Looking at the entries, how many lines hold the word "太太万岁"? State the number by itself.
[Start of section]
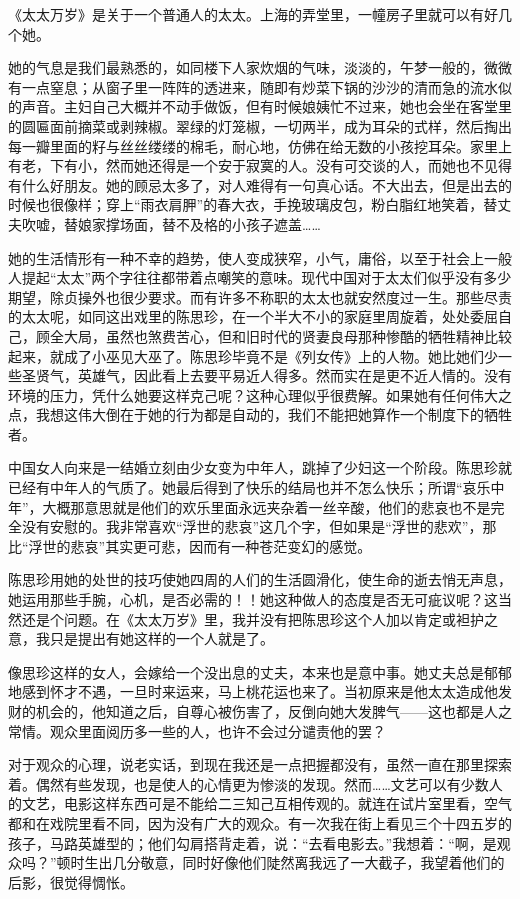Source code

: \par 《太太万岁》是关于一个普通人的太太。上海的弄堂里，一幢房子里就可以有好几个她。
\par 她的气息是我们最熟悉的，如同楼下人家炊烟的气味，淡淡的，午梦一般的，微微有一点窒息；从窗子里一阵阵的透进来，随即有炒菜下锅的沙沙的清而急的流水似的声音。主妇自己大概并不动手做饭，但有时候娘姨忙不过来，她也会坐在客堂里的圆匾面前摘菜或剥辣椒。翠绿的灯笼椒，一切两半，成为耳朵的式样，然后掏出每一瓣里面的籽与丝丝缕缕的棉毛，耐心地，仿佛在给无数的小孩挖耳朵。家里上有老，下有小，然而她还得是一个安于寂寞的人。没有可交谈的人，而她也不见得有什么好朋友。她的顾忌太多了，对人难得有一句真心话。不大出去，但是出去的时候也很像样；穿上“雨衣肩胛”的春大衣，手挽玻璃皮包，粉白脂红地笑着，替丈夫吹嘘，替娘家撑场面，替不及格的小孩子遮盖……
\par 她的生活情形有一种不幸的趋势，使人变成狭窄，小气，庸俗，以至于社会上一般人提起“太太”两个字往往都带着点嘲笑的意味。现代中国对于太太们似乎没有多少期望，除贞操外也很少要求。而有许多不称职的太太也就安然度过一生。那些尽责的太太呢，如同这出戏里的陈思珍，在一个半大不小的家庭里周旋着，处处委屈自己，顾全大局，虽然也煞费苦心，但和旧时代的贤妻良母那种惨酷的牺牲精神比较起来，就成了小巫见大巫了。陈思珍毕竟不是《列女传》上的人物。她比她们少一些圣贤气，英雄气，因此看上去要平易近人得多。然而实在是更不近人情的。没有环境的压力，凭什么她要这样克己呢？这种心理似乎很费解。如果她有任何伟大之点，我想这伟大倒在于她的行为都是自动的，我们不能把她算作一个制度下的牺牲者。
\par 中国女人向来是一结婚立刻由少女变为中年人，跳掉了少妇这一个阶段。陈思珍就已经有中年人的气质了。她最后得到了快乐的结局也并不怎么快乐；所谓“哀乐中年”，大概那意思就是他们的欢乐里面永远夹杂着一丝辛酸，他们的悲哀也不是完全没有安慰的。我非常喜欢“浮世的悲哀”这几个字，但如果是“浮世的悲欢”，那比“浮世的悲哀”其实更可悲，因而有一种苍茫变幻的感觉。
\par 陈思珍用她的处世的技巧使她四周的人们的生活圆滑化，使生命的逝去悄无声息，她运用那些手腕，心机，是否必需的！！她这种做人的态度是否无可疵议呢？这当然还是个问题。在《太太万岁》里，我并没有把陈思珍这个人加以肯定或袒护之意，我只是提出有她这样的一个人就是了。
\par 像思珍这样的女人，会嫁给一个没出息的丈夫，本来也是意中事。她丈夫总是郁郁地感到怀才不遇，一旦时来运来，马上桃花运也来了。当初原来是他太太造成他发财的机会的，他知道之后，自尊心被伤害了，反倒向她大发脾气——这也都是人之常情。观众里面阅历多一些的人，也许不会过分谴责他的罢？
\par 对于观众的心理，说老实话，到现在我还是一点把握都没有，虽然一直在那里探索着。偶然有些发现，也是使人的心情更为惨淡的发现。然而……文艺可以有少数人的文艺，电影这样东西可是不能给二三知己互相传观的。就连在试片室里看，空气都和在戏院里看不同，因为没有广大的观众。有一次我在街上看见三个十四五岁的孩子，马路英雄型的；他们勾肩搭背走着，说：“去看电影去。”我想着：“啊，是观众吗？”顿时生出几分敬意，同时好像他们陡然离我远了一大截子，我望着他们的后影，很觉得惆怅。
[End of section]
= EXERCISE OUTPUT =
2